Ideas de futuro
Las expectativas que han generado los arreglos en la ciudad y las pocas cosas que se hacen en turismo chocan con la falta de criterios acerca del patrimonio. Por Roberto Delgado - Prosecretario de Redacción
08 Julio 2008 Seguir en 
Pasada la euforia de la Cumbre del Mercosur, y en medio de las renovadas tensiones por el conflicto del campo, la vieja polémica por la forma en que se manejan las cuestiones patrimoniales volvió a estallar en Tucumán. Ahora la chispa fue la norma que desafecta 14 inmuebles de la Ley de Activo por Activo y permite venderlos para comprar con esos recursos maquinaria vial para hacer obras públicas. En ese paquete se encuentra la transferencia del ex edificio de Rentas a la Caja Popular, operación que hizo levantar airadas voces en la Comisión Provincial de Patrimonio Cultural, cuyos miembros aseguran que no emitieron dictamen favorable.No se trata de criticar porque sí. Muchos lugares de la provincia hoy pareces distintos tras la Cumbre. El parque 9 de Julio, los hoteles y la zona de la plaza Independencia quedaron fantásticos. La demostración de que se pueden cambiar cosas, idea expresada poco antes del encuentro de presidentes por el titular del Ente Tucumán Turismo, Bernardo Racedo Aragón, aun cuando haya sido un buen maquillaje, tuvo efecto positivo. Los operadores de turismo de Tucumán (incluso, los integrantes del Ente Norte y las cámaras de Turismo de la región) están contentos, pese a que lo que se conoce del plan es todavía modesto.

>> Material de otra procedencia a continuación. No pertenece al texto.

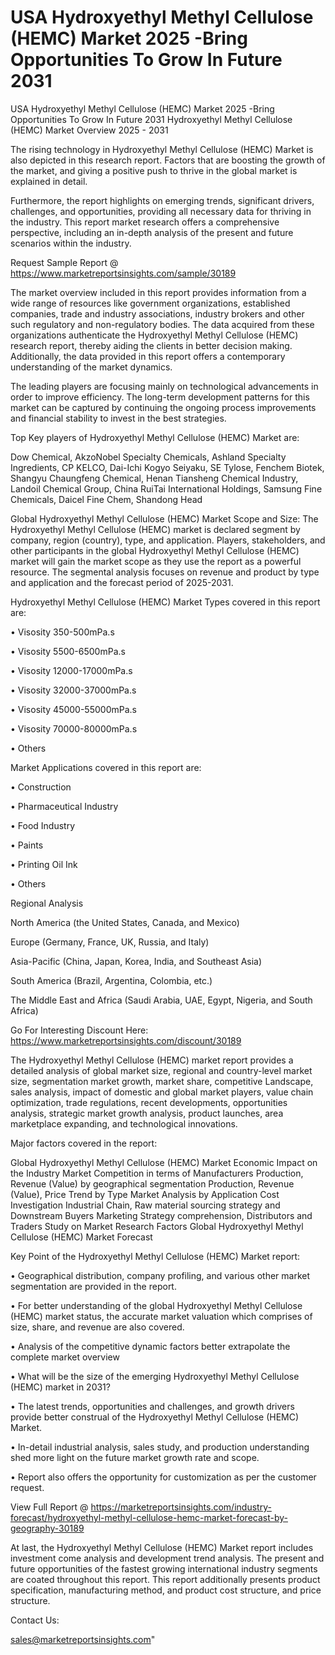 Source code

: # USA Hydroxyethyl Methyl Cellulose (HEMC) Market 2025 -Bring Opportunities To Grow In Future 2031
USA Hydroxyethyl Methyl Cellulose (HEMC) Market 2025 -Bring Opportunities To Grow In Future 2031
Hydroxyethyl Methyl Cellulose (HEMC) Market Overview 2025 - 2031

The rising technology in Hydroxyethyl Methyl Cellulose (HEMC) Market is also depicted in this research report. Factors that are boosting the growth of the market, and giving a positive push to thrive in the global market is explained in detail.

Furthermore, the report highlights on emerging trends, significant drivers, challenges, and opportunities, providing all necessary data for thriving in the industry. This report market research offers a comprehensive perspective, including an in-depth analysis of the present and future scenarios within the industry.

Request Sample Report @ https://www.marketreportsinsights.com/sample/30189

The market overview included in this report provides information from a wide range of resources like government organizations, established companies, trade and industry associations, industry brokers and other such regulatory and non-regulatory bodies. The data acquired from these organizations authenticate the Hydroxyethyl Methyl Cellulose (HEMC) research report, thereby aiding the clients in better decision making. Additionally, the data provided in this report offers a contemporary understanding of the market dynamics.

The leading players are focusing mainly on technological advancements in order to improve efficiency. The long-term development patterns for this market can be captured by continuing the ongoing process improvements and financial stability to invest in the best strategies.

Top Key players of Hydroxyethyl Methyl Cellulose (HEMC) Market are:

Dow Chemical, AkzoNobel Specialty Chemicals, Ashland Specialty Ingredients, CP KELCO, Dai-Ichi Kogyo Seiyaku, SE Tylose, Fenchem Biotek, Shangyu Chaungfeng Chemical, Henan Tiansheng Chemical Industry, Landoil Chemical Group, China RuiTai International Holdings, Samsung Fine Chemicals, Daicel Fine Chem, Shandong Head

Global Hydroxyethyl Methyl Cellulose (HEMC) Market Scope and Size:
The Hydroxyethyl Methyl Cellulose (HEMC) market is declared segment by company, region (country), type, and application. Players, stakeholders, and other participants in the global Hydroxyethyl Methyl Cellulose (HEMC) market will gain the market scope as they use the report as a powerful resource. The segmental analysis focuses on revenue and product by type and application and the forecast period of 2025-2031.

Hydroxyethyl Methyl Cellulose (HEMC) Market Types covered in this report are:

• Visosity 350-500mPa.s

• Visosity 5500-6500mPa.s

• Visosity 12000-17000mPa.s

• Visosity 32000-37000mPa.s

• Visosity 45000-55000mPa.s

• Visosity 70000-80000mPa.s

• Others

Market Applications covered in this report are:

• Construction

• Pharmaceutical Industry

• Food Industry

• Paints

• Printing Oil Ink

• Others

Regional Analysis

North America (the United States, Canada, and Mexico)

Europe (Germany, France, UK, Russia, and Italy)

Asia-Pacific (China, Japan, Korea, India, and Southeast Asia)

South America (Brazil, Argentina, Colombia, etc.)

The Middle East and Africa (Saudi Arabia, UAE, Egypt, Nigeria, and South Africa)

Go For Interesting Discount Here: https://www.marketreportsinsights.com/discount/30189

The Hydroxyethyl Methyl Cellulose (HEMC) market report provides a detailed analysis of global market size, regional and country-level market size, segmentation market growth, market share, competitive Landscape, sales analysis, impact of domestic and global market players, value chain optimization, trade regulations, recent developments, opportunities analysis, strategic market growth analysis, product launches, area marketplace expanding, and technological innovations.

Major factors covered in the report:

Global Hydroxyethyl Methyl Cellulose (HEMC) Market
Economic Impact on the Industry
Market Competition in terms of Manufacturers
Production, Revenue (Value) by geographical segmentation
Production, Revenue (Value), Price Trend by Type
Market Analysis by Application
Cost Investigation
Industrial Chain, Raw material sourcing strategy and Downstream Buyers
Marketing Strategy comprehension, Distributors and Traders
Study on Market Research Factors
Global Hydroxyethyl Methyl Cellulose (HEMC) Market Forecast

Key Point of the Hydroxyethyl Methyl Cellulose (HEMC) Market report:

• Geographical distribution, company profiling, and various other market segmentation are provided in the report.

• For better understanding of the global Hydroxyethyl Methyl Cellulose (HEMC) market status, the accurate market valuation which comprises of size, share, and revenue are also covered.

• Analysis of the competitive dynamic factors better extrapolate the complete market overview

• What will be the size of the emerging Hydroxyethyl Methyl Cellulose (HEMC) market in 2031?

• The latest trends, opportunities and challenges, and growth drivers provide better construal of the Hydroxyethyl Methyl Cellulose (HEMC) Market.

• In-detail industrial analysis, sales study, and production understanding shed more light on the future market growth rate and scope.

• Report also offers the opportunity for customization as per the customer request.

View Full Report @ https://marketreportsinsights.com/industry-forecast/hydroxyethyl-methyl-cellulose-hemc-market-forecast-by-geography-30189

At last, the Hydroxyethyl Methyl Cellulose (HEMC) Market report includes investment come analysis and development trend analysis. The present and future opportunities of the fastest growing international industry segments are coated throughout this report. This report additionally presents product specification, manufacturing method, and product cost structure, and price structure.

Contact Us:

sales@marketreportsinsights.com"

Se construyen baños en la zona de El Indio y de El Cristo de San Javier; habrá guías trabajando en el camino a Tafí del Valle; se perfeccionó el circuito de recorrido de las Yungas; intentan acomodar horarios para visitas de turistas a Loma Bola y para establecer salidas en el catamarán de El Cadillal, y se encara con fuerza una campaña para hacer conocer la "Casita de Tucumán" en Buenos Aires. Desde ayer, los subterráneos de la Capital Federal están pintados con imágenes de la Casa Histórica.
Aprovechar lo que hay
Por ahora, hay más ideas que realidades en desarrollo turtístico. El mismo Racedo Aragón les pone freno a las ansiedades y enfatiza que hay que explotar las condiciones propias de la provincia (movimiento de negocios y de deportes, como golf, rally y fútbol). Lanzó planes para jerarquizar San Pedro de Colalao como una ciudad para niños; pidió city tours nocturnos a los operadores; propuso montar un museo referido a Lola Mora en la Secretaría de Turismo y trajo especialistas para que estudien y propongan la forma de jerarquizar los menhires en El Mollar en un parque temático.
¿Por qué les gustó el programa a los operadores turísticos? Porque se les ofrecieron, a partir de lo que hay, ideas que parecen aplicables.
El choque que viene
¿Cómo se vincula esto con el patrimonio? Aunque Racedo Aragón evitó por todos los medios entrar en polémicas, es obvio que en algún momento la política de turismo va a chocar con la ausencia de política referida al patrimonio cultural (en este caso, edilicio), sobre todo si se piensa que en realidad no es que no haya política de patrimonio, sino que la visión es exclusivamente pragmática y mercantilista.
Hoy se venden 14 inmuebles -bienes durables y que se valorizan con el correr del tiempo- para comprar maquinaria vial -bienes que se deterioran y que pierden valor en pocos años- y, para colmo, se hace todo sin control y sin debate (o bien, cuando hay debate, se ahogan las voces opositoras con la fuerza del número). Y se vuelven a hacer operaciones poco claras, como aquella de la que fue objeto el edifico de Rentas y que dio lugar a la queja de las arquitectas Gabriela Lo Giudice y Silvia Rossi. ¿Para qué está la Comisión de Patrimonio? Se revive lo de hace un año, cuando se acordó con una empresa la construcción de un shopping en el ex Mercado de Abasto: miembros de la Comisión de Patrimonio y de la comunidad tuvieron que poner el grito en el cielo porque se estaba demoliendo toda la estructura del edificio.
El ex director nacional de Museos Américo Castilla aclaró varios conceptos muy concretos sobre cultura y patrimonio durante su visita a Tucumán. Una de las ideas claves es que hay que pensar cuidadosamente los vestigios del pasado como vínculos necesarios para idear el futuro. Otra, que en Tucumán no hay gestión en este sentido. en tercer lugar, resaltó que el Estado tiene una responsabilidad muy grande, porque puede modificar las cosas de raíz. El problema es que los legisladores del oficialismo no lo advierten, o no les importa. Y así actúan. Tarde o temprano, los proyectos de Turismo chocarán con las desinteligencias en Patrimonio.